En daar gebeurt het.
19 maart 2025
Ze verlaat mijn huis. We staan met z'n drieën op haar zolderkamer en hebben alle kleren uit de kast gehaald. Naast mij staat een vuilniszak en een grote weekendtas. Af en toe hou ik iets omhoog: ‘Mee of niet mee?’
Jeetje (19) selecteert en geeft de orders. En ik hang de praktische moeder uit. (Zul je zien! Plastic bakjes! Je hebt ze wel nódig, hoor!)
Deetje (14) zit op de bovenste traptrede de boel te bestuderen. Als een bepaald kledingstuk door haar zus wordt afgekeurd, passen zij en ik het om de beurt.
Moet je mij hier leuk met mijn dochter dezelfde kleren zien passen, schiet het door mijn hoofd.

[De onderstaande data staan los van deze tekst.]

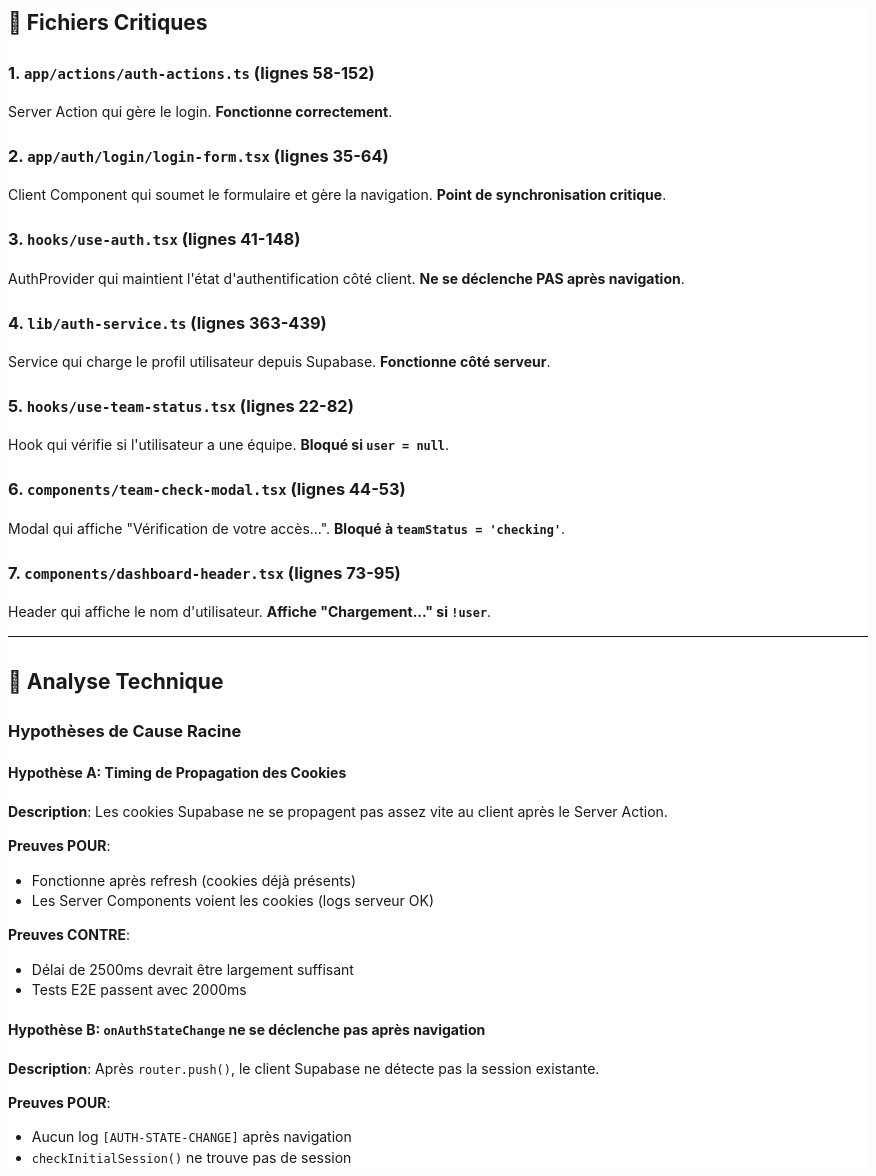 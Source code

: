 
## 📁 Fichiers Critiques

### 1. `app/actions/auth-actions.ts` (lignes 58-152)
Server Action qui gère le login. **Fonctionne correctement**.

### 2. `app/auth/login/login-form.tsx` (lignes 35-64)
Client Component qui soumet le formulaire et gère la navigation. **Point de synchronisation critique**.

### 3. `hooks/use-auth.tsx` (lignes 41-148)
AuthProvider qui maintient l'état d'authentification côté client. **Ne se déclenche PAS après navigation**.

### 4. `lib/auth-service.ts` (lignes 363-439)
Service qui charge le profil utilisateur depuis Supabase. **Fonctionne côté serveur**.

### 5. `hooks/use-team-status.tsx` (lignes 22-82)
Hook qui vérifie si l'utilisateur a une équipe. **Bloqué si `user = null`**.

### 6. `components/team-check-modal.tsx` (lignes 44-53)
Modal qui affiche "Vérification de votre accès...". **Bloqué à `teamStatus = 'checking'`**.

### 7. `components/dashboard-header.tsx` (lignes 73-95)
Header qui affiche le nom d'utilisateur. **Affiche "Chargement..." si `!user`**.

---

## 🔬 Analyse Technique

### Hypothèses de Cause Racine

#### Hypothèse A: Timing de Propagation des Cookies
**Description**: Les cookies Supabase ne se propagent pas assez vite au client après le Server Action.

**Preuves POUR**:
- Fonctionne après refresh (cookies déjà présents)
- Les Server Components voient les cookies (logs serveur OK)

**Preuves CONTRE**:
- Délai de 2500ms devrait être largement suffisant
- Tests E2E passent avec 2000ms

#### Hypothèse B: `onAuthStateChange` ne se déclenche pas après navigation
**Description**: Après `router.push()`, le client Supabase ne détecte pas la session existante.

**Preuves POUR**:
- Aucun log `[AUTH-STATE-CHANGE]` après navigation
- `checkInitialSession()` ne trouve pas de session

Het lijkt net een gezellig verkleedpartijtje.
'Ja, voor jou is dit op zich wél leuk!' Ik zie de dochters bemoedigend kijken naar de afgedankte vintage spencer die hun moeder zojuist over haar T-shirt heeft aangetrokken.
‘Ja, voor kerst, mama,' glimlacht Deetje. Meteen trek ik het veelkleurige ding weer uit en ga stug verder met het ontmantelen van de zolderkamer. Het leeghalen van de planken. Het onttakelen van mijn dochters leven. (Het onttakelen van mijn leven, zal ik wel bedoelen.)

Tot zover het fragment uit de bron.